» **EXERCISE DESCRIPTION**
All of the data must be printed exactly; please include every line.

» **DATA TO USE**
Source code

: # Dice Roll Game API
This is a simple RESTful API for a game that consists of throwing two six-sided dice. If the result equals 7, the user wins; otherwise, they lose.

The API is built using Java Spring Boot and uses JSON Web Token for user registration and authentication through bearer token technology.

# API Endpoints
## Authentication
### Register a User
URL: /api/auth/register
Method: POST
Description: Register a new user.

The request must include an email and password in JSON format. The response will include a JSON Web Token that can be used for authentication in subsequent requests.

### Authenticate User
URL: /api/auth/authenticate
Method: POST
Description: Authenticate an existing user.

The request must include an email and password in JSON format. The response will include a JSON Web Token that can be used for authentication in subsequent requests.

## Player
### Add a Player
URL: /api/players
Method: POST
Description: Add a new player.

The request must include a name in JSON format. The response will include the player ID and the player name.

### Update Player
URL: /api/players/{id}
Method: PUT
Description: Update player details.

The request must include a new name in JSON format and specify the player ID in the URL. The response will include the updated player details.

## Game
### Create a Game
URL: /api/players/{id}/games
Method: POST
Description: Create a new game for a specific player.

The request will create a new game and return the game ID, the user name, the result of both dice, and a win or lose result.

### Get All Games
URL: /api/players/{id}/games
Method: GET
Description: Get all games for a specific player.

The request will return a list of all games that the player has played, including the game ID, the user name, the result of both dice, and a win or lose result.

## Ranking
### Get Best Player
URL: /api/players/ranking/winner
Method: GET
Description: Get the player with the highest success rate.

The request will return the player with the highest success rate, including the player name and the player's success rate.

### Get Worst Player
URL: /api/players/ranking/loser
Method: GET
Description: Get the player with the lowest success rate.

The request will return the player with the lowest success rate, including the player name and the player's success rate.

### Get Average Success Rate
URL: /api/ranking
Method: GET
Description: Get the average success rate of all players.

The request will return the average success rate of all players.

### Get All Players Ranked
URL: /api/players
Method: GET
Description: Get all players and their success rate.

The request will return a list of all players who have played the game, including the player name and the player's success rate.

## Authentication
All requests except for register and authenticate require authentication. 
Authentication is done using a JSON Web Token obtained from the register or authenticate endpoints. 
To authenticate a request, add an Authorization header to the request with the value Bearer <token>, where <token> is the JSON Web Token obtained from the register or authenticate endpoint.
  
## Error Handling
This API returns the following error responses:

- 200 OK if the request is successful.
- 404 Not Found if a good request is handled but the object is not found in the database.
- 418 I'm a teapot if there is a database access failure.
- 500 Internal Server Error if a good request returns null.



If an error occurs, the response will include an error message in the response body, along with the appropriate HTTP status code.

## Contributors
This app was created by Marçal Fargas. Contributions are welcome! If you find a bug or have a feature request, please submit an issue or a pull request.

» **REPLY TO THE EXERCISE**
Source code

: # Dice Roll Game API
This is a simple RESTful API for a game that consists of throwing two six-sided dice. If the result equals 7, the user wins; otherwise, they lose.

The API is built using Java Spring Boot and uses JSON Web Token for user registration and authentication through bearer token technology.

# API Endpoints
## Authentication
### Register a User
URL: /api/auth/register
Method: POST
Description: Register a new user.

The request must include an email and password in JSON format. The response will include a JSON Web Token that can be used for authentication in subsequent requests.

### Authenticate User
URL: /api/auth/authenticate
Method: POST
Description: Authenticate an existing user.

The request must include an email and password in JSON format. The response will include a JSON Web Token that can be used for authentication in subsequent requests.

## Player
### Add a Player
URL: /api/players
Method: POST
Description: Add a new player.

The request must include a name in JSON format. The response will include the player ID and the player name.

### Update Player
URL: /api/players/{id}
Method: PUT
Description: Update player details.

The request must include a new name in JSON format and specify the player ID in the URL. The response will include the updated player details.

## Game
### Create a Game
URL: /api/players/{id}/games
Method: POST
Description: Create a new game for a specific player.

The request will create a new game and return the game ID, the user name, the result of both dice, and a win or lose result.

### Get All Games
URL: /api/players/{id}/games
Method: GET
Description: Get all games for a specific player.

The request will return a list of all games that the player has played, including the game ID, the user name, the result of both dice, and a win or lose result.

## Ranking
### Get Best Player
URL: /api/players/ranking/winner
Method: GET
Description: Get the player with the highest success rate.

The request will return the player with the highest success rate, including the player name and the player's success rate.

### Get Worst Player
URL: /api/players/ranking/loser
Method: GET
Description: Get the player with the lowest success rate.

The request will return the player with the lowest success rate, including the player name and the player's success rate.

### Get Average Success Rate
URL: /api/ranking
Method: GET
Description: Get the average success rate of all players.

The request will return the average success rate of all players.

### Get All Players Ranked
URL: /api/players
Method: GET
Description: Get all players and their success rate.

The request will return a list of all players who have played the game, including the player name and the player's success rate.

## Authentication
All requests except for register and authenticate require authentication. 
Authentication is done using a JSON Web Token obtained from the register or authenticate endpoints. 
To authenticate a request, add an Authorization header to the request with the value Bearer <token>, where <token> is the JSON Web Token obtained from the register or authenticate endpoint.
  
## Error Handling
This API returns the following error responses:

- 200 OK if the request is successful.
- 404 Not Found if a good request is handled but the object is not found in the database.
- 418 I'm a teapot if there is a database access failure.
- 500 Internal Server Error if a good request returns null.



If an error occurs, the response will include an error message in the response body, along with the appropriate HTTP status code.

## Contributors
This app was created by Marçal Fargas. Contributions are welcome! If you find a bug or have a feature request, please submit an issue or a pull request.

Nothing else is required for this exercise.